Data irregularities hamper vaccine certification

Citizens complain of errors in data and delayed provision of certificates, NADRA says it’s not its fault

PHOTO: EXPRESS

KARACHI/LAHORE/PESHAWAR:

The decision to make immunisation certificate a requisite for air travel and entrance into various facilities including restaurants and offices, has thrusted thousands of Pakistanis in a frenzy to secure it.

However, owing to alleged discrepancies in the records of the issuing authority, many who’ve completed their full dose of vaccination, have still been left running from pillar to post in quest of obtaining the coveted document.

Kulsoom Bibi, who is a resident of Lahore and fully vaccinated, says that her data is yet to be updated on the National Database and Registration Authority’s system.

Due to which, she is not eligible to receive a vaccination certificate.  “I keep complaining again and again but there is no response from anyone,” she told lamentingly.
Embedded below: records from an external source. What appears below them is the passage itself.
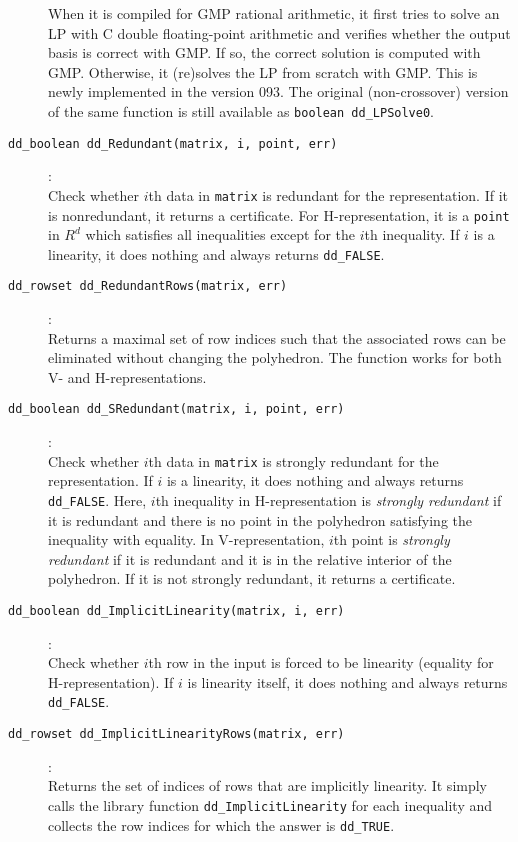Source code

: \documentclass[11pt]{article}
\newcommand {\0} {{\bf 0}}
\begin{document}
\begin{description}
When it is compiled for GMP rational
arithmetic, it first tries to solve an LP with C  double
floating-point arithmetic and verifies whether the output
basis is correct with GMP.  If so, the correct solution is
computed with GMP.  Otherwise, it (re)solves the LP
from scratch with GMP.   This is newly implemented
in the version 093.  The original (non-crossover) version of
the same function is still  available as {\tt boolean dd\_LPSolve0}.

\item[{\tt dd\_boolean dd\_Redundant(matrix, i, point, err)}]:\\
Check whether $i$th data in {\tt matrix} is redundant for the representation.
If it is nonredundant, it returns a certificate.  For H-representation,
it is a {\tt point} in $R^d$ which satisfies
all inequalities except for the $i$th inequality.  If $i$ is a linearity,
it does nothing and always returns {\tt dd\_FALSE}.

\item[{\tt dd\_rowset dd\_RedundantRows(matrix, err)}]:\\
Returns a maximal set of row indices such that the associated rows
can be eliminated without changing the polyhedron.
The function works for both V- and H-representations.

\item[{\tt dd\_boolean dd\_SRedundant(matrix, i, point, err)}]:\\
Check whether $i$th data in {\tt matrix} is strongly redundant for the representation.
If $i$ is a linearity, it does nothing and always returns {\tt dd\_FALSE}.
Here,  $i$th inequality in H-representation is {\em strongly redundant\/} if it is redundant
and there is no point in the polyhedron satisfying the inequality with equality.
In V-representation,  $i$th point is {\em strongly redundant\/} if it is redundant
and it is in the relative interior of the polyhedron. If it is not strongly redundant, it returns a certificate.

\item[{\tt dd\_boolean dd\_ImplicitLinearity(matrix, i, err)}]:\\
Check whether $i$th row
in the input is forced to be linearity (equality
for H-representation).
If $i$ is linearity itself,
it does nothing and always returns {\tt dd\_FALSE}.

\item[{\tt dd\_rowset dd\_ImplicitLinearityRows(matrix, err)}]:\\
Returns the set of indices of rows that are
implicitly linearity.  It simply calls the library function
{\tt dd\_ImplicitLinearity} for each inequality and collects
the row indices for which the answer is {\tt dd\_TRUE}.


\end{description}
\end{document}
The same irregularities, on the other hand, have also reportedly obstructed some from completing the course of their anti-coronavirus jabs.

Mohammad Mohiuddin, who received his first dose in Lahore, complains of being deprived of a second dose because NADRA records somehow declare him as fully vaccinated.

Also read NADRA begins issuing digital succession certificates and deeds

“It’s been a month that I have been circling the Expo Centre but I haven’t received any guidelines from the people there or even the NADRA website,” commented Mohiuddin.

Similar discrepancies have also been reported in the northwestern province of Khyber Pakhtunkhwa, where citizens claim of being issued a provisional certificate of immunisation instead of the actual document.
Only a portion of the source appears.